Zone of Control rule of thumb: You can always move into the ZoC of your own forts. You can't move into enemy ZoC on one side and out the other without sieging down a fort, unless the first rule applies.
ZoC movement rules, the parts in italics are just comments to hopefully make it easier to remember:
1. Armies can always move from a non-fort province to an adjacent fort.
This is necessary, otherwise it would usually not be possible to reach most forts.
2. Armies can move to any province (whether in ZoC or not) that's on a distance of at most 2 from the return province going through only accessible, non-ZoC provinces.
This is what I think of as the "Zone of maneuvrability".
3. Armies can always move to and from a province within Friendly ZoC, which is the ZoC projected by forts that they both own and control. This is shown by green stripes on the ZoC mapmode - note that provinces in both Friendly and hostile ZoC show up as red even though they function as both.
Think of it as friendly forts in your land supporting your army movements.
4. Armies can always move to and from ships.

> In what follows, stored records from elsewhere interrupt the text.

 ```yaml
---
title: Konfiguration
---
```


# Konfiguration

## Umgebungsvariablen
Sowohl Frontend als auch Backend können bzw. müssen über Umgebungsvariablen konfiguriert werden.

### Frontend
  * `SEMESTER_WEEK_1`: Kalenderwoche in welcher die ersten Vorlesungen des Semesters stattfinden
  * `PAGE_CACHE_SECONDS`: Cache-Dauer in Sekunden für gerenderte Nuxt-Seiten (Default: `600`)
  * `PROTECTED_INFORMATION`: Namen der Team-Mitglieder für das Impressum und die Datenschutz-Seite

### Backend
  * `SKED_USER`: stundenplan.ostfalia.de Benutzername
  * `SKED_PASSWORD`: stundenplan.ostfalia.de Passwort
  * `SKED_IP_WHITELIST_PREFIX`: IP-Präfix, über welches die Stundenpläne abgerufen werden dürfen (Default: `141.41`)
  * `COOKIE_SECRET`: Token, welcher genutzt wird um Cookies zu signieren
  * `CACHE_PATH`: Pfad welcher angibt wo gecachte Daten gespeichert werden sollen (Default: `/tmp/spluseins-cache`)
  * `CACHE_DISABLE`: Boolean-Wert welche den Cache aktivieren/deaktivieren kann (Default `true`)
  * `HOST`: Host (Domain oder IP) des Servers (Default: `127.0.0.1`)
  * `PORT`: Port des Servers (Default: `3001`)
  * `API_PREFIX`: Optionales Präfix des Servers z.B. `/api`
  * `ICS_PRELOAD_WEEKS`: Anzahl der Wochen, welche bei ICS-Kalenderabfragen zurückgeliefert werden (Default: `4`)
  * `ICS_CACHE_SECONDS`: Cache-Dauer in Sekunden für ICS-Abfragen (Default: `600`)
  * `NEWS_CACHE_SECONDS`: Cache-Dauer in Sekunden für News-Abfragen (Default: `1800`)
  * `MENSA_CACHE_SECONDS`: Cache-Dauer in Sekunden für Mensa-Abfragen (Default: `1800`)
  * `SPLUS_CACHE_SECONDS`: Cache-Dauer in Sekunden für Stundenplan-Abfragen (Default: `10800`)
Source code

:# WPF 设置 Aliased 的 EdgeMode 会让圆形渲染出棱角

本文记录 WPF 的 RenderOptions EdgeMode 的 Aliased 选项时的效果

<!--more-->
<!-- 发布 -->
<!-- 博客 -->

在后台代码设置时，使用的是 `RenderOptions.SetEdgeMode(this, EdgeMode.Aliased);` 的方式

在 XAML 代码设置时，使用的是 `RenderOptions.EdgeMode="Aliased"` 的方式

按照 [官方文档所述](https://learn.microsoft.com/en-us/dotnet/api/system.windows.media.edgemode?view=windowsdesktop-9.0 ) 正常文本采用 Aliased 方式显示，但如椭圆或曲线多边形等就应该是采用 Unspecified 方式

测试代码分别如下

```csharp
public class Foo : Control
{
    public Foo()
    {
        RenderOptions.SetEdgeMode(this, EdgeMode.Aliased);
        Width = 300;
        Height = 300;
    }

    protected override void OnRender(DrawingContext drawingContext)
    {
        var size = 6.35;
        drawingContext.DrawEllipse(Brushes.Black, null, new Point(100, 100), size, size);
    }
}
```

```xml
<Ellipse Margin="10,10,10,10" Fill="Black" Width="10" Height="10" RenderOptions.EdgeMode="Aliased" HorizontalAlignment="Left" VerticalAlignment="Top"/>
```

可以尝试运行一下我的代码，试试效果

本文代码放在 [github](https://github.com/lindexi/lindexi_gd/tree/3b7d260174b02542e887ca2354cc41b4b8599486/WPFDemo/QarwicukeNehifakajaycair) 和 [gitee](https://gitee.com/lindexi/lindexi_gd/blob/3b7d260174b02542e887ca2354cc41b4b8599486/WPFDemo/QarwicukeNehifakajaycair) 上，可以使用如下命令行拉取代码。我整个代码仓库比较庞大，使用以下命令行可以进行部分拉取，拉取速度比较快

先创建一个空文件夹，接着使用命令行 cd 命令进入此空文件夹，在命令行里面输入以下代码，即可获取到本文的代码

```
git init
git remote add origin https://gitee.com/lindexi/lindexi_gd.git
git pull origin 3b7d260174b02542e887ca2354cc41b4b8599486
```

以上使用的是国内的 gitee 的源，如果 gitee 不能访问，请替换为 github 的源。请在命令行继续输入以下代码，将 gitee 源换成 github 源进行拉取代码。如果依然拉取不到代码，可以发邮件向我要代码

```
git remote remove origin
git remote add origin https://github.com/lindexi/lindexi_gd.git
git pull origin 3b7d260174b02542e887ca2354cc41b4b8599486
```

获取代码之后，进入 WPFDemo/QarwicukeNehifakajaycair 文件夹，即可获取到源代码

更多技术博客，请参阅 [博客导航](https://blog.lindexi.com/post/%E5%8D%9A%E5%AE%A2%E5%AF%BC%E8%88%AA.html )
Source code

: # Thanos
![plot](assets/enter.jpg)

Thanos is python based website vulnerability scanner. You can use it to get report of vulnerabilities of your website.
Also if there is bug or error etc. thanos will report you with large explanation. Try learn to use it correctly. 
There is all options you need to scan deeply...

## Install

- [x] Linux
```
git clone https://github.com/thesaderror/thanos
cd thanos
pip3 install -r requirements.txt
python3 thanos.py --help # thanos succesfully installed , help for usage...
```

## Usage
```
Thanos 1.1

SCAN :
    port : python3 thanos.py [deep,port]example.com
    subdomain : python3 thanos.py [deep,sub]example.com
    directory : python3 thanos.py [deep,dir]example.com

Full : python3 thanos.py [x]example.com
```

Think of it as "Dunkirking".
You can see from the fort mapmode where the ZoC (friendly and hostile, for any country) is, the only thing I'll point out here is the following:
1. ZoC never extends into provinces hostile to the country in which the fort is located, no matter who occupies it.
2. If you occupy a fort, your armies move as if it didn't exist. It still projects hostile ZoC against your enemies though, but no Friendly ZoC for you so you may not necessarily be able to move to that province even if you previously could due to rule #1.

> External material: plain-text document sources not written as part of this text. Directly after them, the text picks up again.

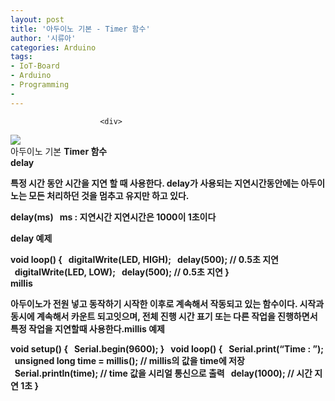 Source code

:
 ```yaml
---
layout: post
title: '아두이노 기본 - Timer 함수'
author: '시류아'
categories: Arduino
tags:
- IoT-Board
- Arduino
- Programming
-
---
```



<script> location.href='https://cafe.naver.com/develoid/776063' ; </script>


















						<div>
 <div>
  <img src="https://dthumb-phinf.pstatic.net/?src=%22http%3A%2F%2Fblogfiles.naver.net%2FMjAxNzAxMThfMjI2%2FMDAxNDg0NzA1MTUxNzc1.KpEcc-C8CsasW-WfSNIE99O8Ut30K7wTPFwvzfrr1H8g.AuvlN0uPDKgio8XR_3CG9G0N1mfBcSULsfbQIU7yH08g.JPEG.searphiel9%2Farduino_logo.jpg%22&amp;type=cafe_wa740">
 </div>
</div>
<div>
 <div>
  <div>
   아두이노 기본
   <b>Timer 함수
  </div>
 </div>
</div>
<div>
 <div>
  <div>
   delay
  </div>
 </div>
</div>
<div>
 <p>특정 시간 동안 시간을 지연 할 때 사용한다. delay가 사용되는 지연시간동안에는 아두이노는 모든 처리하던 것을 멈추고 유지만 하고 있다.</p>
</div>
<div>
 <div>
  <div>
   delay(ms)
   <b>&nbsp;
   <b>ms&nbsp;:&nbsp;지연시간
   <b>지연시간은&nbsp;1000이&nbsp;1초이다
  </div>
 </div>
</div>
<div>
 <p>delay 예제</p>
</div>
<div>
 <div>
  <div>
   void&nbsp;loop()&nbsp;{
   <b>&nbsp;&nbsp;digitalWrite(LED,&nbsp;HIGH);
   <b>&nbsp;&nbsp;delay(500);&nbsp;//&nbsp;0.5초&nbsp;지연
   <b>&nbsp;&nbsp;digitalWrite(LED,&nbsp;LOW);
   <b>&nbsp;&nbsp;delay(500);&nbsp;//&nbsp;0.5초&nbsp;지연
   <b>}
  </div>
 </div>
</div>
<div>
 <div>
  <div></div>
 </div>
</div>
<div>
 <div>
  <div>
   millis
  </div>
 </div>
</div>
<div>
 <p><span>아두이노가 전원 넣고 동작하기 시작한 이후로 계속해서 작동되고 있는 함수이다. 시작과 동시에 계속해서 카운트 되고잇으며, 전체 진행 시간 표기 또는 다른 작업을 진행하면서 특정 작업을 지연할때 사용한다.<b></span><span><b></span><span>millis 예제</span></p>
</div>
<div>
 <div>
  <div>
   void&nbsp;setup()&nbsp;{
   <b>&nbsp;&nbsp;Serial.begin(9600);
   <b>}
   <b>&nbsp;
   <b>void&nbsp;loop()&nbsp;{
   <b>&nbsp;&nbsp;Serial.print(“Time&nbsp;:&nbsp;”);
   <b>&nbsp;&nbsp;unsigned&nbsp;long&nbsp;time&nbsp;=&nbsp;millis();&nbsp;//&nbsp;millis의&nbsp;값을&nbsp;time에&nbsp;저장
   <b>&nbsp;&nbsp;Serial.println(time);&nbsp;//&nbsp;time&nbsp;값을&nbsp;시리얼&nbsp;통신으로&nbsp;출력
   <b>&nbsp;&nbsp;delay(1000);&nbsp;//&nbsp;시간&nbsp;지연&nbsp;1초
   <b>}
  </div>
 </div>
</div>
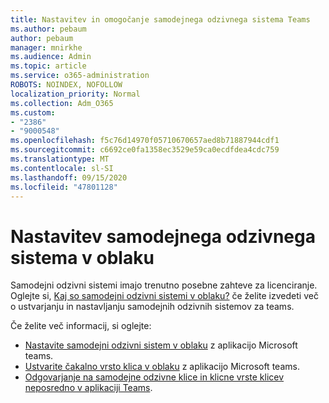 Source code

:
 ```yaml
---
title: Nastavitev in omogočanje samodejnega odzivnega sistema Teams
ms.author: pebaum
author: pebaum
manager: mnirkhe
ms.audience: Admin
ms.topic: article
ms.service: o365-administration
ROBOTS: NOINDEX, NOFOLLOW
localization_priority: Normal
ms.collection: Adm_O365
ms.custom:
- "2386"
- "9000548"
ms.openlocfilehash: f5c76d14970f05710670657aed8b71887944cdf1
ms.sourcegitcommit: c6692ce0fa1358ec3529e59ca0ecdfdea4cdc759
ms.translationtype: MT
ms.contentlocale: sl-SI
ms.lasthandoff: 09/15/2020
ms.locfileid: "47801128"
---
```

# <a name="set-up-a-cloud-auto-attendant"></a>Nastavitev samodejnega odzivnega sistema v oblaku

Samodejni odzivni sistemi imajo trenutno posebne zahteve za licenciranje. Oglejte si, [Kaj so samodejni odzivni sistemi v oblaku?](https://docs.microsoft.com/microsoftteams/what-are-phone-system-auto-attendants) če želite izvedeti več o ustvarjanju in nastavljanju samodejnih odzivnih sistemov za teams. 

Če želite več informacij, si oglejte:

- [Nastavite samodejni odzivni sistem v oblaku](https://docs.microsoft.com/microsoftteams/create-a-phone-system-auto-attendant) z aplikacijo Microsoft teams. 
- [Ustvarite čakalno vrsto klica v oblaku](https://docs.microsoft.com/microsoftteams/create-a-phone-system-call-queue) z aplikacijo Microsoft teams. 
- [Odgovarjanje na samodejne odzivne klice in klicne vrste klicev neposredno v aplikaciji Teams](https://docs.microsoft.com/microsoftteams/answer-auto-attendant-and-call-queue-calls).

Debunking a couple of widespread myths:
It is false that you can, as I said above, only move onto a fort or back to the province you came from.

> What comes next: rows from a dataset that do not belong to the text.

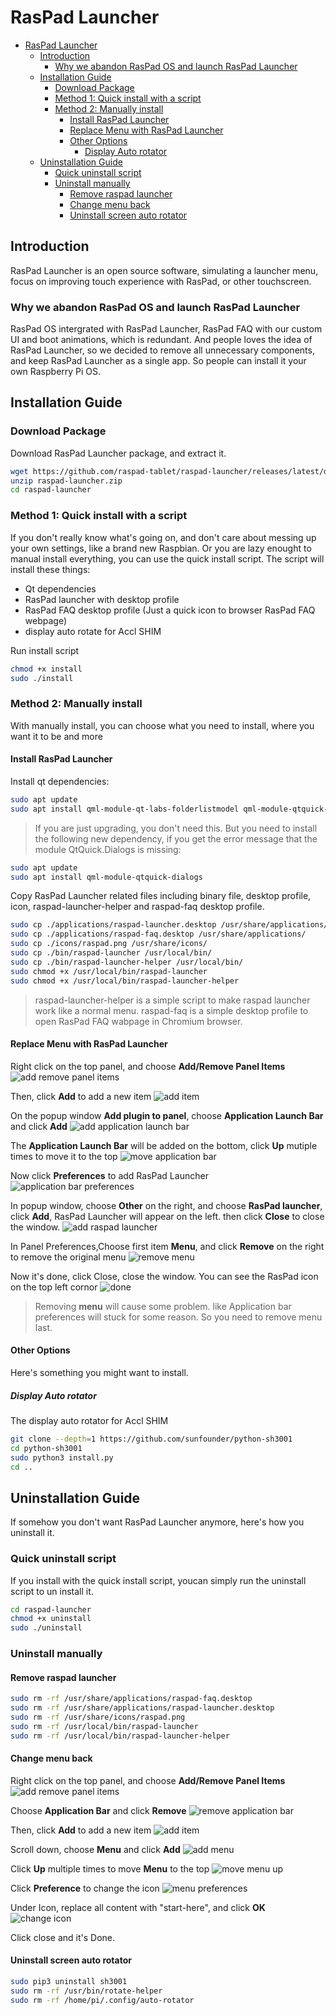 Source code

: # RasPad Launcher

- [RasPad Launcher](#raspad-launcher)
  - [Introduction](#introduction)
    - [Why we abandon RasPad OS and launch RasPad Launcher](#why-we-abandon-raspad-os-and-launch-raspad-launcher)
  - [Installation Guide](#installation-guide)
    - [Download Package](#download-package)
    - [Method 1: Quick install with a script](#method-1-quick-install-with-a-script)
    - [Method 2: Manually install](#method-2-manually-install)
      - [Install RasPad Launcher](#install-raspad-launcher)
      - [Replace Menu with RasPad Launcher](#replace-menu-with-raspad-launcher)
      - [Other Options](#other-options)
        - [Display Auto rotator](#display-auto-rotator)
  - [Uninstallation Guide](#uninstallation-guide)
    - [Quick uninstall script](#quick-uninstall-script)
    - [Uninstall manually](#uninstall-manually)
      - [Remove raspad launcher](#remove-raspad-launcher)
      - [Change menu back](#change-menu-back)
      - [Uninstall screen auto rotator](#uninstall-screen-auto-rotator)

## Introduction

RasPad Launcher is an open source software, simulating a launcher menu, focus on improving touch experience with RasPad, or other touchscreen.

### Why we abandon RasPad OS and launch RasPad Launcher

RasPad OS intergrated with RasPad Launcher, RasPad FAQ with our custom UI and boot animations, which is redundant. And people loves the idea of RasPad Launcher, so we decided to remove all unnecessary components, and keep RasPad Launcher as a single app. So people can install it your own Raspberry Pi OS.

## Installation Guide

### Download Package

Download RasPad Launcher package, and extract it.

```bash
wget https://github.com/raspad-tablet/raspad-launcher/releases/latest/download/raspad-launcher.zip
unzip raspad-launcher.zip
cd raspad-launcher
```

### Method 1: Quick install with a script

If you don't really know what's going on, and don't care about messing up your own settings, like a brand new Raspbian. Or you are lazy enought to manual install everything, you can use the quick install script. The script will install these things:

- Qt dependencies
- RasPad launcher with desktop profile
- RasPad FAQ desktop profile (Just a quick icon to browser RasPad FAQ webpage)
- display auto rotate for Accl SHIM

Run install script

```bash
chmod +x install
sudo ./install
```

### Method 2: Manually install

With manually install, you can choose what you need to install, where you want it to be and more

#### Install RasPad Launcher

Install qt dependencies:

```bash
sudo apt update
sudo apt install qml-module-qt-labs-folderlistmodel qml-module-qtquick-layouts qml-module-qtquick-controls2 qml-module-qtquick-window2 qml-module-qtquick2 qml-module-qtgraphicaleffects libqt5quickcontrols2-5 libqt5quicktemplates2-5 qml-module-qtquick-templates2 qml-module-qtquick-dialogs
```

> If you are just upgrading, you don't need this. But you need to install the following new dependency, if you get the error message that the module QtQuick.Dialogs is missing:

```bash
sudo apt update
sudo apt install qml-module-qtquick-dialogs
```

Copy RasPad Launcher related files including binary file, desktop profile, icon, raspad-launcher-helper and raspad-faq desktop profile.

```bash
sudo cp ./applications/raspad-launcher.desktop /usr/share/applications/
sudo cp ./applications/raspad-faq.desktop /usr/share/applications/
sudo cp ./icons/raspad.png /usr/share/icons/
sudo cp ./bin/raspad-launcher /usr/local/bin/
sudo cp ./bin/raspad-launcher-helper /usr/local/bin/
sudo chmod +x /usr/local/bin/raspad-launcher
sudo chmod +x /usr/local/bin/raspad-launcher-helper
```

> raspad-launcher-helper is a simple script to make raspad launcher work like a normal menu.
> raspad-faq is a simple desktop profile to open RasPad FAQ wabpage in Chromium browser.

#### Replace Menu with RasPad Launcher

Right click on the top panel, and choose **Add/Remove Panel Items**
![add remove panel items](./images/add-remove-panel-items.jpg)

Then, click **Add** to add a new item
![add item](./images/add-item.jpg)

On the popup window **Add plugin to panel**, choose **Application Launch Bar** and click **Add**
![add application launch bar](./images/add-application-launch-bar.jpg)

The **Application Launch Bar** will be added on the bottom, click **Up** mutiple times to move it to the top
![move application bar](./images/move-application-bar.jpg)

Now click **Preferences** to add RasPad Launcher
![application bar preferences](./images/application-bar-preferences.jpg)

In popup window, choose **Other** on the right, and choose **RasPad launcher**, click **Add**, RasPad Launcher will appear on the left. then click **Close** to close the window.
![add raspad launcher](./images/add-raspad-launcher.jpg)

In Panel Preferences,Choose first item **Menu**, and click **Remove** on the right to remove the original menu
![remove menu](./images/remove-menu.jpg)

Now it's done, click Close, close the window. You can see the RasPad icon on the top left cornor
![done](./images/done.jpg)

> Removing **menu** will cause some problem. like Application bar preferences will stuck for some reason. So you need to remove menu last.

#### Other Options

Here's something you might want to install.

##### Display Auto rotator

The display auto rotator for Accl SHIM

```bash
git clone --depth=1 https://github.com/sunfounder/python-sh3001
cd python-sh3001
sudo python3 install.py
cd ..
```

## Uninstallation Guide

If somehow you don't want RasPad Launcher anymore, here's how you uninstall it.

### Quick uninstall script

If you install with the quick install script, youcan simply run the uninstall script to un install it.

```bash
cd raspad-launcher
chmod +x uninstall
sudo ./uninstall
```

### Uninstall manually

#### Remove raspad launcher

```bash
sudo rm -rf /usr/share/applications/raspad-faq.desktop
sudo rm -rf /usr/share/applications/raspad-launcher.desktop
sudo rm -rf /usr/share/icons/raspad.png
sudo rm -rf /usr/local/bin/raspad-launcher
sudo rm -rf /usr/local/bin/raspad-launcher-helper
```

#### Change menu back

Right click on the top panel, and choose **Add/Remove Panel Items**
![add remove panel items](./images/add-remove-panel-items.jpg)

Choose **Application Bar** and click **Remove**
![remove application bar](./images/remove-application-bar.jpg)

Then, click **Add** to add a new item
![add item](./images/add-item.jpg)

Scroll down, choose **Menu** and click **Add**
![add menu](./images/add-menu.jpg)

Click **Up** multiple times to move **Menu** to the top
![move menu up](./images/move-menu-up.jpg)

Click **Preference** to change the icon
![menu preferences](./images/menu-preferences.jpg)

Under Icon, replace all content with "start-here", and click **OK**
![change icon](./images/change-icon.jpg)

Click close and it's Done.

#### Uninstall screen auto rotator

```bash
sudo pip3 uninstall sh3001
sudo rm -rf /usr/bin/rotate-helper
sudo rm -rf /home/pi/.config/auto-rotator
```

It is false that you can always move to a non-ZoC province. It has to be within a distance of 2 from the return province.
It is false that you can always move into your own territory.
It is false that the rules prevents walking through a fort province. What matters is the ZoC, not where exactly the forts themselves are.
Here are two pictures from an England vs Burgundy war (return province Coast of Holland, where the 34 ships are) that you should be able to understand from the above. See it as an exercise:
And with the fort in Caen active:
I'm aware that there are weird situations that can appear when the ZoC changes, but that's a topic for another post.